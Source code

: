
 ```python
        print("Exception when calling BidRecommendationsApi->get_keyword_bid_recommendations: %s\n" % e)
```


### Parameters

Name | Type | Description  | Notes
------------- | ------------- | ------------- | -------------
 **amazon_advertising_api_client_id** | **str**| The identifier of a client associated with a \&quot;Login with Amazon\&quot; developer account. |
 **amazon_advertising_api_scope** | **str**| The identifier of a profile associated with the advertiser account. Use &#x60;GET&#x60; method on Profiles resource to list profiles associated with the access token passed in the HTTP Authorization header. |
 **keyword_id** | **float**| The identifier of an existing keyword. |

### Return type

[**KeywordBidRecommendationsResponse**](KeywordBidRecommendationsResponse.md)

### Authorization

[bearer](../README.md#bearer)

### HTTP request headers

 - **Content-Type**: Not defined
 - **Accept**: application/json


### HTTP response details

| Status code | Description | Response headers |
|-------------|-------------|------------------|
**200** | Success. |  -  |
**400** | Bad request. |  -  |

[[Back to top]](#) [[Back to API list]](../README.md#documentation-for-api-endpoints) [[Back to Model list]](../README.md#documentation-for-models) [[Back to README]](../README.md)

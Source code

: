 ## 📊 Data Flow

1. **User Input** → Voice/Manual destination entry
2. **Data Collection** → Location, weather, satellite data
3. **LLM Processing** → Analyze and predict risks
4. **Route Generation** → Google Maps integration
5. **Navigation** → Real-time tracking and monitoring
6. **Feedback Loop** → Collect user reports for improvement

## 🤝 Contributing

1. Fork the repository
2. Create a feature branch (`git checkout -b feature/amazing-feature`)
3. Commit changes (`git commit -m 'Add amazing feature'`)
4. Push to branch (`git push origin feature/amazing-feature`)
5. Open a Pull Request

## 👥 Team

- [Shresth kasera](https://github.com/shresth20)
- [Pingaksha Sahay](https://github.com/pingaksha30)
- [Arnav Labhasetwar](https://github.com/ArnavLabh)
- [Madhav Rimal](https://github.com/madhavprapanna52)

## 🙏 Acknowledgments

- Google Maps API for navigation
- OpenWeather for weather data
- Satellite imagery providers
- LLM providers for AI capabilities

::::

Aim of the task
What is needed is an exact copy of the entries above, from the first line through the line holding "developer account. |", with both of those lines kept; please give nothing else.

Exercise answer
Source code

:
 ```python
        print("Exception when calling BidRecommendationsApi->get_keyword_bid_recommendations: %s\n" % e)
```


### Parameters

Name | Type | Description  | Notes
------------- | ------------- | ------------- | -------------
 **amazon_advertising_api_client_id** | **str**| The identifier of a client associated with a \&quot;Login with Amazon\&quot; developer account. |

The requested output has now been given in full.